**Task description**
Only one span of the listing below should come back. It runs from the line with "fire inside? Im" through the line with "reason you move", and each of its lines must be reproduced exactly.

**The records**

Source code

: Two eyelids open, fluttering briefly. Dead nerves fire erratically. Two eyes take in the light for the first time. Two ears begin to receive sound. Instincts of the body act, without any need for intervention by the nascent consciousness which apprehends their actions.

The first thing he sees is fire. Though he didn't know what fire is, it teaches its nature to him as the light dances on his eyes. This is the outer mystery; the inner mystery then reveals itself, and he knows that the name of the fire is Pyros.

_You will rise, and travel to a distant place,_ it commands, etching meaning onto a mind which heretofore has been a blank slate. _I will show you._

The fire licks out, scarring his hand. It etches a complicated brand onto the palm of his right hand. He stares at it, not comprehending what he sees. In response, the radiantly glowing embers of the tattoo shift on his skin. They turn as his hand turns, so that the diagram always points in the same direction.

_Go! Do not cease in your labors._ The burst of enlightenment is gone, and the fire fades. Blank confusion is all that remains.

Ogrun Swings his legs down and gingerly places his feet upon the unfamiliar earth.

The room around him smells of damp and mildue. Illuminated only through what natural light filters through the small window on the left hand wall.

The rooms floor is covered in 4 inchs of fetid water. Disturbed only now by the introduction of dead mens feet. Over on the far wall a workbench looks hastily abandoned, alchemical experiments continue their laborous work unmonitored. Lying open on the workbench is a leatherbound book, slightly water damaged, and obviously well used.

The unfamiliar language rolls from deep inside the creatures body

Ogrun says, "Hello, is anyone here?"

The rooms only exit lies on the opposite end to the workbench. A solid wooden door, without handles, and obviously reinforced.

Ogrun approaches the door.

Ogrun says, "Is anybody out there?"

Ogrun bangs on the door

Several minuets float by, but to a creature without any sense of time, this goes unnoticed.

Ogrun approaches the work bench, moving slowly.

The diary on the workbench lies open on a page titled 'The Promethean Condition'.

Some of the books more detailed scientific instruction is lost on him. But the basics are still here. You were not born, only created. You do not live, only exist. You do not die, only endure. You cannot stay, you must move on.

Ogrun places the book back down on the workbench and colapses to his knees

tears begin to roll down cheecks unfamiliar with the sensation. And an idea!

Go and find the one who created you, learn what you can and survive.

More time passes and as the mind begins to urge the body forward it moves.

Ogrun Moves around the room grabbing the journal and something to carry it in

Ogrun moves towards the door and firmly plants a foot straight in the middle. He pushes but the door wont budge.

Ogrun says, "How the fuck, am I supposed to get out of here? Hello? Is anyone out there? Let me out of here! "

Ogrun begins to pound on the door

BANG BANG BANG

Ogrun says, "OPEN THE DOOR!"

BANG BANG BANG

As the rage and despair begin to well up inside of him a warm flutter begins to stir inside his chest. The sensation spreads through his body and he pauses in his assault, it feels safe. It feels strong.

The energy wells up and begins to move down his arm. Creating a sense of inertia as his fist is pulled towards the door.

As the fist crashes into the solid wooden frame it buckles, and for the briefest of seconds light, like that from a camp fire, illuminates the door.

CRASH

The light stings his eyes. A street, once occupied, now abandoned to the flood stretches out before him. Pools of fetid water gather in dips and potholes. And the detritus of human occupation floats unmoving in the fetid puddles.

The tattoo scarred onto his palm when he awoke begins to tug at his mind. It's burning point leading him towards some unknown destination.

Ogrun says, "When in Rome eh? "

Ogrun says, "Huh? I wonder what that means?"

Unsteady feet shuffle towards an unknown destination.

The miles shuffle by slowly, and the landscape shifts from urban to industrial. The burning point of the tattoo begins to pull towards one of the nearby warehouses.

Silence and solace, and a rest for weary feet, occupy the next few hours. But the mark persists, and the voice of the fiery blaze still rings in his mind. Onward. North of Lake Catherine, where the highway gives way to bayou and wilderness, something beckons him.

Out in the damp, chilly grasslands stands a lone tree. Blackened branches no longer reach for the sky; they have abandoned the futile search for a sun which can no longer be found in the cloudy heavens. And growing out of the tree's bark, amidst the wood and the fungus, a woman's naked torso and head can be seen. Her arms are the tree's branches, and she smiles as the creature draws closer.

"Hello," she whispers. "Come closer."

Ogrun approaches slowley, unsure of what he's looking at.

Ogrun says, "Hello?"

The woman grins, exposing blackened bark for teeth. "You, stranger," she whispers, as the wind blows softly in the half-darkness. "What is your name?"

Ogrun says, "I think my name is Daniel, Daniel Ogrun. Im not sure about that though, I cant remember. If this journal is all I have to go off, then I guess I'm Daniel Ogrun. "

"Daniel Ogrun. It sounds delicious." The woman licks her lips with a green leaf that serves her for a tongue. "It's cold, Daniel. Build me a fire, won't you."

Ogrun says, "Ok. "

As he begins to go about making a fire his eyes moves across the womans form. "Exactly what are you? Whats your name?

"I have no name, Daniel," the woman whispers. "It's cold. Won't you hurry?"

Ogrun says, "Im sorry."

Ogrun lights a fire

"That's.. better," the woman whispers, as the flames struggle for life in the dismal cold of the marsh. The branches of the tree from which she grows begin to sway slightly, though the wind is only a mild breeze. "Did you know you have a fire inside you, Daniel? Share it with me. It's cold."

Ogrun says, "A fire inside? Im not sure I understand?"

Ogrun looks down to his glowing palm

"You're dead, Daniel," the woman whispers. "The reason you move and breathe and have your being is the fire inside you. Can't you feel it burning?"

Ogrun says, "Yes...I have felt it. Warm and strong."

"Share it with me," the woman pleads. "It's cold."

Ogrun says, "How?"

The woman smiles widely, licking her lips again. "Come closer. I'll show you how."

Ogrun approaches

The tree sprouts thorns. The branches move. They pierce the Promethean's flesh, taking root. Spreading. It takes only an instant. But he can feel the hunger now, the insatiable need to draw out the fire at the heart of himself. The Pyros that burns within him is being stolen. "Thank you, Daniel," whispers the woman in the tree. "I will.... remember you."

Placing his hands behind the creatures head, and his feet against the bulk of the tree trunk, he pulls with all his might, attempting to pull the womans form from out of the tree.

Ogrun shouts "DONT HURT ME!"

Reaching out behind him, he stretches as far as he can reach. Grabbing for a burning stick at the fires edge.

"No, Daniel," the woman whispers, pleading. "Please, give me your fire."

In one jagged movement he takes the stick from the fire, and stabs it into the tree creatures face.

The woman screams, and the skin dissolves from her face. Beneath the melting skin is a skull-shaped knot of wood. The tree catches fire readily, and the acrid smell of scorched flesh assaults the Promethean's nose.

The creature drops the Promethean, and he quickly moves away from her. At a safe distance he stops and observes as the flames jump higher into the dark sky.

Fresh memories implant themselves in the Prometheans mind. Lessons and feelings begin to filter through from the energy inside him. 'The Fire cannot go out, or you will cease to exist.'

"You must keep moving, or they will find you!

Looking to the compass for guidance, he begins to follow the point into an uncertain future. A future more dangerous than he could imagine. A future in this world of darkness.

---

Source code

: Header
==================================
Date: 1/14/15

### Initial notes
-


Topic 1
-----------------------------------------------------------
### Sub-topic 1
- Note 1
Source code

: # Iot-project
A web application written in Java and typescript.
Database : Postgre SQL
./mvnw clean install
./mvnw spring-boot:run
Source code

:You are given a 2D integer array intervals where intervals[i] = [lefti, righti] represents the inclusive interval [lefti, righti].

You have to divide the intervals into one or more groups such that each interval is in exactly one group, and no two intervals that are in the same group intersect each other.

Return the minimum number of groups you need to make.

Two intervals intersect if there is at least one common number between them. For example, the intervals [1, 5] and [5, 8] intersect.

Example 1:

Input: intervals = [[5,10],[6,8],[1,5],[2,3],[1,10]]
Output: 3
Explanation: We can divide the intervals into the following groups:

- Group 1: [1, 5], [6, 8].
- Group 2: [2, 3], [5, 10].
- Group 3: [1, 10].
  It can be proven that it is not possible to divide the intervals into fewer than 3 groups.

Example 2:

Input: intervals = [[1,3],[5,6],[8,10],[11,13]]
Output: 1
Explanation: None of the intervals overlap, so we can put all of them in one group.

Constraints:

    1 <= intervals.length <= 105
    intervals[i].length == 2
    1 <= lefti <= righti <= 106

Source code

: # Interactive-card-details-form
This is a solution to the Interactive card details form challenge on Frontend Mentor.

**Result of the exercise**
Ogrun says, "A fire inside? Im not sure I understand?"

Ogrun looks down to his glowing palm

"You're dead, Daniel," the woman whispers. "The reason you move and breathe and have your being is the fire inside you. Can't you feel it burning?"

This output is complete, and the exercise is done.